Here's communications director David Gergen, in Eyewitness to Power:
Reagan could be remarkably unaware of (and indifferent to) developments around him. If I were still working for him, I would probably pass it off as being "intellectually selective." But it's hard for anyone to argue that he knew as much as a president should about the state of the world. …
His inattention to details and hands-off stance could be dangerous for his leadership. His Republican allies in the Senate believed that because he did not pay close enough heed, he turned down a budget deal in 1985 that they had carefully crafted to cut the deficits. By their account, he didn't seem to understand the terms of the deal. … Majority Leader Bob Dole was furious at the time.
All these former aides went on to say, in one way or another, that in the end things somehow managed to work out for the best. That's a topic for legitimate debate. But none seemed to disagree with the proposition that President Reagan was not all there.
Today, however, etiquette demands that we pretend never to have noticed. Why? Reagan's Alzheimer's, which reportedly has reduced him to a near-vegetative state, is one reason. It's thought in poor taste to speak ill of the very faculty that his disease has wiped out. Another factor is Reagan's symbolic role as the ideological wellspring of today's conservative movement. In the 1980s, he was merely president, but by now Reagan has been so identified with conservatism that any criticism of the man is taken to be an attack on the ideology. And of course, the passage of time usually renders any public figure more admired than he was during his own era.

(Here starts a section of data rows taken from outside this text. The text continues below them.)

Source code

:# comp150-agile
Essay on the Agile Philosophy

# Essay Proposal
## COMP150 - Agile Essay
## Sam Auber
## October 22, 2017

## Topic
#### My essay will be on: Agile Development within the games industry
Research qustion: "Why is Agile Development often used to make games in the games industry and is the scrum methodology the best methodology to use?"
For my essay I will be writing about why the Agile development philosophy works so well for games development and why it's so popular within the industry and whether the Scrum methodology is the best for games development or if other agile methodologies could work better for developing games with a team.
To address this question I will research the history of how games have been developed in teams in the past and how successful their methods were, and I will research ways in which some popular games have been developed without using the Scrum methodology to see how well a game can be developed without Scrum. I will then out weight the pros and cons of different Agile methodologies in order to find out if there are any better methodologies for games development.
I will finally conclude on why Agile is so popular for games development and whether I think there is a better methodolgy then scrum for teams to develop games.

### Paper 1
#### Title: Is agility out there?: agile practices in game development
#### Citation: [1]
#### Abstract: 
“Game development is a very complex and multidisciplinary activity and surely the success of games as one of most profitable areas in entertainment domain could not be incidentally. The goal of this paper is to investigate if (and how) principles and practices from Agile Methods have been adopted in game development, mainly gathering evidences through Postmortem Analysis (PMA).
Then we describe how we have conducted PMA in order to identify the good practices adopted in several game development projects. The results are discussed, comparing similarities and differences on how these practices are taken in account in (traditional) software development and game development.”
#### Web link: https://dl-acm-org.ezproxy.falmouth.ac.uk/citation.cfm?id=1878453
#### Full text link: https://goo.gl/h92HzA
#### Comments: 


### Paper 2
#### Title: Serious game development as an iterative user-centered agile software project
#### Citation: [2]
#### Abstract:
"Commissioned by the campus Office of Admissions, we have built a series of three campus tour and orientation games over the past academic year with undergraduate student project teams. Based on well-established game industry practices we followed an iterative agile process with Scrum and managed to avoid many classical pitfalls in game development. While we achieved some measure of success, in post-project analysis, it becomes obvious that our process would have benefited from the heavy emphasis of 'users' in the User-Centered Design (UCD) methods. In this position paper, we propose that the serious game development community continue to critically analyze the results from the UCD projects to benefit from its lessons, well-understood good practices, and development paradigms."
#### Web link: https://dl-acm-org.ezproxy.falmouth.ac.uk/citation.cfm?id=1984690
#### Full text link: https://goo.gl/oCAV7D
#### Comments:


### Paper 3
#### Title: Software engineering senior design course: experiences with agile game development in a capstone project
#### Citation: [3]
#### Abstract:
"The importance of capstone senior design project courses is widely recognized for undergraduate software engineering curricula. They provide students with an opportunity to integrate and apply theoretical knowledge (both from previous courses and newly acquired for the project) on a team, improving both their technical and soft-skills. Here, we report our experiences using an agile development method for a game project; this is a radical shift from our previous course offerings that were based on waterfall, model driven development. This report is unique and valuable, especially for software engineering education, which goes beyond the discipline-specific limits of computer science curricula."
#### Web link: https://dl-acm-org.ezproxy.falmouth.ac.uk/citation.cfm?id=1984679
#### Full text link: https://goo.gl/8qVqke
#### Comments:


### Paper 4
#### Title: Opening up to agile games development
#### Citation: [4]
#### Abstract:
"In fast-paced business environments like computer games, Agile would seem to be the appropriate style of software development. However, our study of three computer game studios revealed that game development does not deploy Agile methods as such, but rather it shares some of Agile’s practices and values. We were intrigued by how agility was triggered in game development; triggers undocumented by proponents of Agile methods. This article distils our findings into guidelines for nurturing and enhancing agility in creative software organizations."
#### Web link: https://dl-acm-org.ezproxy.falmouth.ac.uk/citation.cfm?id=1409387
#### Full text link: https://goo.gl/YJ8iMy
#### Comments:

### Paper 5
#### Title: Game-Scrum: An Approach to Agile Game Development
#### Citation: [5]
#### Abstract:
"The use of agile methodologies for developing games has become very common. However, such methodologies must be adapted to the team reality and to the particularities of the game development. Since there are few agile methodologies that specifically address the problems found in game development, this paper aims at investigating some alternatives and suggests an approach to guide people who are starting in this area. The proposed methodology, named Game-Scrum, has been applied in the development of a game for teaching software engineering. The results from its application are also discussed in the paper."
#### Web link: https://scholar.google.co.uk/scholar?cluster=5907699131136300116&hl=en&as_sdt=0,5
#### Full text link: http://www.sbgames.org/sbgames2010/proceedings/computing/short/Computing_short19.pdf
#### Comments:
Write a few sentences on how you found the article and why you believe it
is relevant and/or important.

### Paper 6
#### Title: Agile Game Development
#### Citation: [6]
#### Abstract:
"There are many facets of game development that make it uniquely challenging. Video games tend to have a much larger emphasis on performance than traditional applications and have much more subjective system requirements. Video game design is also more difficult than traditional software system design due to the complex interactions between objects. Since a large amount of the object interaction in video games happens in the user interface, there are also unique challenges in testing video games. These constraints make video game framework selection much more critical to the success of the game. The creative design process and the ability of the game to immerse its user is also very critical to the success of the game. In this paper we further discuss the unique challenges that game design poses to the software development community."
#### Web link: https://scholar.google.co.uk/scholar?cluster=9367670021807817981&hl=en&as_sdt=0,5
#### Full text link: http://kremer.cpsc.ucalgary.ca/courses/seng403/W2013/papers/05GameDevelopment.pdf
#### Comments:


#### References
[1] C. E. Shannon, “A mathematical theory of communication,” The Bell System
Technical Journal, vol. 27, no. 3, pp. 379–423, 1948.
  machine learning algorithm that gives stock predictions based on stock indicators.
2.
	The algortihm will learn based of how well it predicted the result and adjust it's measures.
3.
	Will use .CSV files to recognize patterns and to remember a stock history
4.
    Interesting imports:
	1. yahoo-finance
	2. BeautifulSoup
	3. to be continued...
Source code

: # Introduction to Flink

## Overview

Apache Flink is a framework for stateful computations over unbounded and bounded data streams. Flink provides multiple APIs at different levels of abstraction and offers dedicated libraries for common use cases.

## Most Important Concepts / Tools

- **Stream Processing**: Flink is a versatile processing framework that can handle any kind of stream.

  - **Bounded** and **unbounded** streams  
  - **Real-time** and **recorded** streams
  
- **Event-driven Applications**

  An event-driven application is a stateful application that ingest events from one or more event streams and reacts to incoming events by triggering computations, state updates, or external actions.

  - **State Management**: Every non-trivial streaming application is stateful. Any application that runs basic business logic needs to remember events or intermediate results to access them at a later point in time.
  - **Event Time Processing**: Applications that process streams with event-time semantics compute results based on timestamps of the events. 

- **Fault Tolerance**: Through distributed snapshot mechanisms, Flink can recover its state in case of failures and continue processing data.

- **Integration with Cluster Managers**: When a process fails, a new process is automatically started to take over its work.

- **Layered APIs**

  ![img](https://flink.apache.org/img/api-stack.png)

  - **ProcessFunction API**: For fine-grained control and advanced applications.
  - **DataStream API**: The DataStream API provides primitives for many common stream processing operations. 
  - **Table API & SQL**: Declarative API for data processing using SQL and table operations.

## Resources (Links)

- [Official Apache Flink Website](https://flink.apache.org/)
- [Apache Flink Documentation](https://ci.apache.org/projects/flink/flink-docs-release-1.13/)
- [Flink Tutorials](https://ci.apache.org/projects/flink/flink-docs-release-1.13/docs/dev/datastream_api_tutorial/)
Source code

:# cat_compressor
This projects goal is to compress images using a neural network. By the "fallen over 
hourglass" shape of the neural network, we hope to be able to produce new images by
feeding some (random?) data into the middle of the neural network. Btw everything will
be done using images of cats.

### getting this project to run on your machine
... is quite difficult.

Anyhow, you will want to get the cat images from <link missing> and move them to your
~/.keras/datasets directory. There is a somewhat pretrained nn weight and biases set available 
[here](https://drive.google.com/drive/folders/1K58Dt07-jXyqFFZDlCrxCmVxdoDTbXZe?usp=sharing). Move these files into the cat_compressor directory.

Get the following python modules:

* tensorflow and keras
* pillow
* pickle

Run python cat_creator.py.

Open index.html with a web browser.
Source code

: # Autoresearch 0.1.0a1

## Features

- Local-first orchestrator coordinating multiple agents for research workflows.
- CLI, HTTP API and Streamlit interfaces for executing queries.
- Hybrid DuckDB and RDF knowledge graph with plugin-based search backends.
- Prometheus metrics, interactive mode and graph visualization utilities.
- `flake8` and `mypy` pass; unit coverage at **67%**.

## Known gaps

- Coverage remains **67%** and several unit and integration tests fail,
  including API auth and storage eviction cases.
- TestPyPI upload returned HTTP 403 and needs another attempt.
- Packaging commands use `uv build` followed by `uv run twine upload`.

Ironically, conservatives like Republican National Committee chairman Ed Gillespie, who called on CBS to cancel The Reagans, were probably acting against their own interest. Airing a miniseries about Ronald Reagan on network TV would likely have enhanced the aura of glamour that already surrounds him. According to Rutenberg in the Times, the miniseries "does give Mr. Reagan most of the credit for ending the cold war and paints him as an exceptionally gifted politician and a moral man who stuck to his beliefs, often against his advisers' urgings." So what if it fails to credit President Reagan with creating a lengthy economic expansion (though not as lengthy as the one overseen by Bill Clinton) or with "delivering the nation from the malaise of the Jimmy Carter years" (achieved mainly by a drop in oil prices)? Even its clearly false notes could easily burnish rather than harm Reagan's image. For instance, its apparent picture of Reagan as a homophobe ("They that live in sin shall die in sin," he says by way of justifying inaction on AIDS) is much more flattering than the truth, which is that Reagan was (in Hendrik Hertzberg's exquisite formulation) a "closet tolerant" who back-burnered the AIDS issue out of political expediency. Biographies and TV dramas about the Kennedys have grown steadily more critical and salacious over the years, but they don't seem to have diminished the nation's Camelot obsession. By rendering criticism of Ronald Reagan taboo, conservatives act against their long-term interest in maintaining his status as a culture hero. It's very difficult to sustain passion, over time, for a plaster saint.